(Welcome to Seeing Double, a series where two strangely similar films released around the same time are put head-to-head. This time, we take a timely look at two movies that turn volcanic activity into action/adventure romps for the big screen.)

Volcanic eruptions don’t typically get the kind of attention in the US that hurricanes, tornadoes, and sinkholes do as they’re understandably infrequent here in the states. We had Mount St. Helens back in 1980 and then… nothing. The Kilauea volcano on Hawaii’s big island started spewing lava from newly created fissures in the earth last year, though, destroying homes and roads and causing thousands of people to be evacuated. Thankfully, no one lost their lives to the red-hot rumblings this time, but Hollywood likes their gassy earth tales a bit deadlier.

1997 saw two big studio movies open less than three months apart focused on volcanic tales with far deadlier outcomes. Dante’s Peak was first out of the gate on February 7 and actually focused on a Mount St. Helens-type scenario, while Volcano opened on April 25 and moved the action to the unlikely locale of downtown Los Angeles. Both are big-ish, effects-driven disaster pics with remarkably similar character dynamics, but for all their similarities, they’re wholly different beasts.

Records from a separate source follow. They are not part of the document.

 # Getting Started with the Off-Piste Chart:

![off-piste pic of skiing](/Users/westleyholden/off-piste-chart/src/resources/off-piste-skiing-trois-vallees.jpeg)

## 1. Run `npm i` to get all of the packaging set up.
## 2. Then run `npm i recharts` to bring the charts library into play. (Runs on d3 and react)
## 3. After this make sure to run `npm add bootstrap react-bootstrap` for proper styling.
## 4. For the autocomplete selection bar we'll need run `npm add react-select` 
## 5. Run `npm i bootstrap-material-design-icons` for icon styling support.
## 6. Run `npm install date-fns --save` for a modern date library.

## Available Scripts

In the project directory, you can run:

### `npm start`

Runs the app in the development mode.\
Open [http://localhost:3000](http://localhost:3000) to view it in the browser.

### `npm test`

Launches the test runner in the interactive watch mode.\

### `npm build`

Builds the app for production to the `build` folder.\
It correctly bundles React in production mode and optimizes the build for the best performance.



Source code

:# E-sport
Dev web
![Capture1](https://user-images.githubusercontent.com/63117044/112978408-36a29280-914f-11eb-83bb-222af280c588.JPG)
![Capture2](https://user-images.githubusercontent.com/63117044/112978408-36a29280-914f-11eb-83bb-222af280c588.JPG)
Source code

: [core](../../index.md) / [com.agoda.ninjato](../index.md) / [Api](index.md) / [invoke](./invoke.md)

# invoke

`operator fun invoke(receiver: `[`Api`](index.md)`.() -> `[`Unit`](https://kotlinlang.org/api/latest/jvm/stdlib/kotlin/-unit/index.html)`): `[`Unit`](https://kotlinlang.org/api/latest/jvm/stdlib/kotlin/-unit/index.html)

Keep reading for a head-to-head face-off between Dante’s Peak and Volcano.

The Story

In Dante’s Peak, a vulcanologist who lost his lady friend to a violent eruption four years prior is called to the Pacific Northwest to investigate earthy rumblings near the small Washington town of the title. His arrival coincides with the town celebrating being named the second most desirable place to live in the US, and the accolade comes with some big corporate interests as well. The town’s booming, and no one wants to hear nonsense talk of an impending disaster. So yeah, it’s Jaws with a mountain-sized shark. Harry’s warnings aren’t heeded by townspeople or his own boss, and soon ash, rock, and boiling water start devouring everything and everyone in their path. Can Harry and the mayor save lives and find love along the way?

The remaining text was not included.